There is no “plot to gag” Cabinet members who want a softer Brexit, Justice Secretary David Gauke has insisted.

The remarks came after it emerged the three leading Cabinet Brexiteers will all give key note speeches on the UK’s EU withdrawal stance, but Chancellor Philip Hammond will not take part in the co-ordinated bid to set out the Government’s position.

Mr Gauke told ITV’s Peston on Sunday: “He is not part of the set of speeches that have been outlined today, but that doesn’t mean that the Chancellor is not expressing his views both internally in the Cabinet conversations, but also externally.

“So, I don’t think that there really is anything in this, that this is somehow any kind of plot to gag a particular faction of ministers. I don’t think that’s a fair characterisation at all.”

In a bid to regain the initiative on Brexit after a rocky few weeks during which Cabinet tensions came to the surface, Prime Minister Theresa May is set to make two keynote addresses.

Foreign Secretary Boris Johnson, Brexit Secretary David Davis, and International Trade Secretary Liam Fox will also deliver speeches, but the only minister who backed Remain taking part in the project is Cabinet Office Minister David Lidington.

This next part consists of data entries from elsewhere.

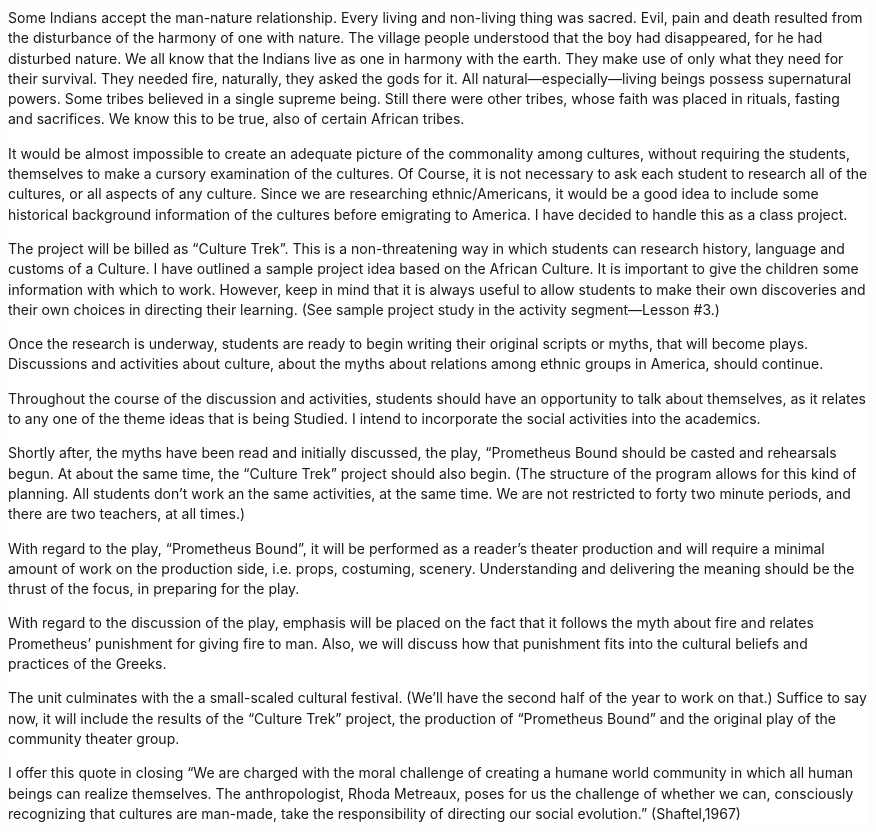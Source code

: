 <p>
Some Indians accept the man-nature relationship. Every living and non-living thing was sacred. Evil, pain and death resulted from the disturbance of the harmony of one with nature. The village people understood that the boy had disappeared, for he had disturbed nature. We all know that the Indians live as one in harmony with the earth. They make use of only what they need for their survival. They needed fire, naturally, they asked the gods for it. All natural—especially—living beings possess supernatural powers. Some tribes believed in a single supreme being. Still there were other tribes, whose faith was placed in rituals, fasting and sacrifices. We know this to be true, also of certain African tribes.
</p>
<p>
It would be almost impossible to create an adequate picture of the commonality among cultures, without requiring the students, themselves to make a cursory examination of the cultures. Of Course, it is not necessary to ask each student to research all of the cultures, or all aspects of any culture. Since we are researching ethnic/Americans, it would be a good idea to include some historical background information of the cultures before emigrating to America. I have decided to handle this as a class project.
</p>
<p>
The project will be billed as “Culture Trek”. This is a non-threatening way in which students can research history, language and customs of a Culture. I have outlined a sample project idea based on the African Culture. It is important to give the children some information with which to work. However, keep in mind that it is always useful to allow students to make their own discoveries and their own choices in directing their learning. (See sample project study in the activity segment—Lesson #3.)
</p>
<p>
Once the research is underway, students are ready to begin writing their original scripts or myths, that will become plays. Discussions and activities about culture, about the myths about relations among ethnic groups in America, should continue.
</p>
<p>
Throughout the course of the discussion and activities, students should have an opportunity to talk about themselves, as it relates to any one of the theme ideas that is being Studied. I intend to incorporate the social activities into the academics.
</p>
<p>
Shortly after, the myths have been read and initially discussed, the play, “Prometheus Bound should be casted and rehearsals begun. At about the same time, the “Culture Trek” project should also begin. (The structure of the program allows for this kind of planning. All students don’t work an the same activities, at the same time. We are not restricted to forty two minute periods, and there are two teachers, at all times.)
</p>
<p>
With regard to the play, “Prometheus Bound”, it will be performed as a reader’s theater production and will require a minimal amount of work on the production side, i.e. props, costuming, scenery. Understanding and delivering the meaning should be the thrust of the focus, in preparing for the play.
</p>
<p>
With regard to the discussion of the play, emphasis will be placed on the fact that it follows the myth about fire and relates Prometheus’ punishment for giving fire to man. Also, we will discuss how that punishment fits into the cultural beliefs and practices of the Greeks.
</p>
<p>
The unit culminates with the a small-scaled cultural festival. (We’ll have the second half of the year to work on that.) Suffice to say now, it will include the results of the “Culture Trek” project, the production of “Prometheus Bound” and the original play of the community theater group.
</p>
<p>
I offer this quote in closing “We are charged with the moral challenge of creating a humane world community in which all human beings can realize themselves. The anthropologist, Rhoda Metreaux, poses for us the challenge of whether we can, consciously recognizing that cultures are man-made, take the responsibility of directing our social evolution.” (Shaftel,1967)
</p>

Mr Johnson will kick-off the Brexit blitz on Wednesday, Valentine’s Day, with a call for unity over Brexit.

Mrs May will deliver a major speech on post-Brexit UK-EU security in Germany next Saturday, and will round-off the process in about three weeks time with a keynote address on the overall relationship, following a special “away day” summit of the Cabinet withdrawal committee at Chequers.

However, Tory tensions remained to the fore as former minister and leading rebel Anna Soubry delivered a warning to the PM.

Asked if she believed there is a majority in the House of Commons to defeat “the kind of Brexit the Prime Minister wants”, Ms Soubry told BBC1’s The Andrew Marr Show: “If she’s not careful, yes.”

Pressed on whether she thought Brexit will definitely happen, Ms Soubry, who appeared on the programme with pro-Europe Labour MP Chuka Umunna, said: “Will it definitely happen? I genuinely don’t know what is going to happen.”

When Mr Marr suggested that Ms Soubry is closer in her politics to Mr Umunna than she is to Jacob Rees-Mogg, she said: “I’m not denying that.”

International Development Secretary Penny Mordaunt said the series of withdrawal speeches would set out a Brexit “vision”.

She told The Andrew Marr Show: “What the public want is, they want the vision and they want some meat on the bones.”

The Andrew Marr Show
International Development Secretary Penny Mordaunt (BBC/PA)

Ms Mordaunt insisted she believed a transition period was “a given” despite claims to the contrary by EU chief negotiator Michel Barnier.

She said: “What I would say to the public is that, actually, the other nations involved in this are very pragmatic and have not been impressed with some of the language that the (European) Commission has used.”

Asked if it was a Government red line to not have to grant full rights to EU migrants who come to Britain during a transition period, Ms Mordaunt said: “It is what we are setting out in our position. Again, all of this is a negotiation.”

The wave of speeches comes as a Tory party donor warned the Conservative Party would be “decimated” at an election unless Mrs May could “take the bull by the horns” and show strong leadership.

Foreign Secretary Boris Johnson will also make a speech (Steve Parsons/PA)
Foreign Secretary Boris Johnson will make a speech on Wednesday (Steve Parsons/PA)

Tory party donor Sir John Hall warned that the PM needed to “stand up” and “convince everybody that she can be the leader who can stay”.

He told the Observer: “She’s got to take the bull by the horns and say, ‘this is the road we are going. Do your damnedest – if you want to vote me out, vote me out’.

“But we have to appear stronger.”

He added: “If we had an election, I reckon we’d be decimated. To me as a donor, the Conservative party has to look at itself in terms of where we’re going.”